Work order: All lines from the one containing "[Advanced Research &" through the end of the data below must be reproduced exactly, and no others.

Task input:
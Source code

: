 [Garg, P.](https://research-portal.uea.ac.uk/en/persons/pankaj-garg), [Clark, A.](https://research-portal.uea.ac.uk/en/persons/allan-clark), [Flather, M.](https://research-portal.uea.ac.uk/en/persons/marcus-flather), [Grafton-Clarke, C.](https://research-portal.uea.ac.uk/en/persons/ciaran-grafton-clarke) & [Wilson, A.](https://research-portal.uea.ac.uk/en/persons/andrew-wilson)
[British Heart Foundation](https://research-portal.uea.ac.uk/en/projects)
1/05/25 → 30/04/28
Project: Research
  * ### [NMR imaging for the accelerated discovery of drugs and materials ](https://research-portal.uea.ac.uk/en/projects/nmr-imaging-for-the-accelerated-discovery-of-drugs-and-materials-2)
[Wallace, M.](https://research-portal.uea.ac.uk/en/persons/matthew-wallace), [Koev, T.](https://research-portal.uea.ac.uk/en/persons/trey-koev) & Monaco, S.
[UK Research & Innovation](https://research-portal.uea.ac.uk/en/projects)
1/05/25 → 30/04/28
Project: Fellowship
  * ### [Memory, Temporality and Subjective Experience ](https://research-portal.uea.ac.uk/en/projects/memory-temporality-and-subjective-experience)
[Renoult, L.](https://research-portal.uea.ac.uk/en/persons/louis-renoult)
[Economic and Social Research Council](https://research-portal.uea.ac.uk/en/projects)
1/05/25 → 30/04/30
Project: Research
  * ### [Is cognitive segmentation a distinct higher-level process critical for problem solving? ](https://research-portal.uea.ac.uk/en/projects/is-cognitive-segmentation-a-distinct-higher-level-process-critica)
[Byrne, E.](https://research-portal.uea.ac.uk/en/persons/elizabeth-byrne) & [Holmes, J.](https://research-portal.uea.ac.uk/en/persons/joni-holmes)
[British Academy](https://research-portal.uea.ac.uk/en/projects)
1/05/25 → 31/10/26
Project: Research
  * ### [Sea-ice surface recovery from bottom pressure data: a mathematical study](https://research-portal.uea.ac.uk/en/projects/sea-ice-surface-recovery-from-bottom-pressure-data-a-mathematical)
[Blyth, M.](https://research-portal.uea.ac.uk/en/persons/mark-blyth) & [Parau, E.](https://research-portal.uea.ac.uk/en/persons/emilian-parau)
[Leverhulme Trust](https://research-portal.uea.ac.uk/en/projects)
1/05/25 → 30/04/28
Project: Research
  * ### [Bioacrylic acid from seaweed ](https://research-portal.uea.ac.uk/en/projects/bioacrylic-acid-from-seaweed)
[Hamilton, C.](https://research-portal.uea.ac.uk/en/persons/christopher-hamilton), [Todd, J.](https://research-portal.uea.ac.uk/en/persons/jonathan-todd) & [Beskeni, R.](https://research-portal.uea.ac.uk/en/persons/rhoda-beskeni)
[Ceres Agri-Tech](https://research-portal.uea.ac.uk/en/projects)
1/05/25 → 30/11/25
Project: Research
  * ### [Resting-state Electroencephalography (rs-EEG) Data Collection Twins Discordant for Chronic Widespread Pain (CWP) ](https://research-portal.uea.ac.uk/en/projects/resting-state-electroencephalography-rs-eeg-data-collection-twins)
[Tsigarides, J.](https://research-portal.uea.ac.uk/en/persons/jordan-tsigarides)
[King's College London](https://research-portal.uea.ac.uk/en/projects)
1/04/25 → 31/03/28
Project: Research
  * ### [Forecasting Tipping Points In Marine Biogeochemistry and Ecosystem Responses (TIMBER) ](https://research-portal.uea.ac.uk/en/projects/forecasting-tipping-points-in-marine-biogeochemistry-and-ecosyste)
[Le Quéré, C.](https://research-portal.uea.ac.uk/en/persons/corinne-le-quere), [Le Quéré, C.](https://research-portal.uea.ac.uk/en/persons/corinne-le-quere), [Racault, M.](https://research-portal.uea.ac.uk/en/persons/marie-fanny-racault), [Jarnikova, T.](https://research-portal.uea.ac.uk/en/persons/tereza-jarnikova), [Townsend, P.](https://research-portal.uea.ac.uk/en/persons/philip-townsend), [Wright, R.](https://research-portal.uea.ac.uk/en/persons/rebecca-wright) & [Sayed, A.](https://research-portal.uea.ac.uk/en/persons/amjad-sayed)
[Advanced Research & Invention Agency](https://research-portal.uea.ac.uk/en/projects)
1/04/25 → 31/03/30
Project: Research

Exercise response:
[Advanced Research & Invention Agency](https://research-portal.uea.ac.uk/en/projects)
1/04/25 → 31/03/30
Project: Research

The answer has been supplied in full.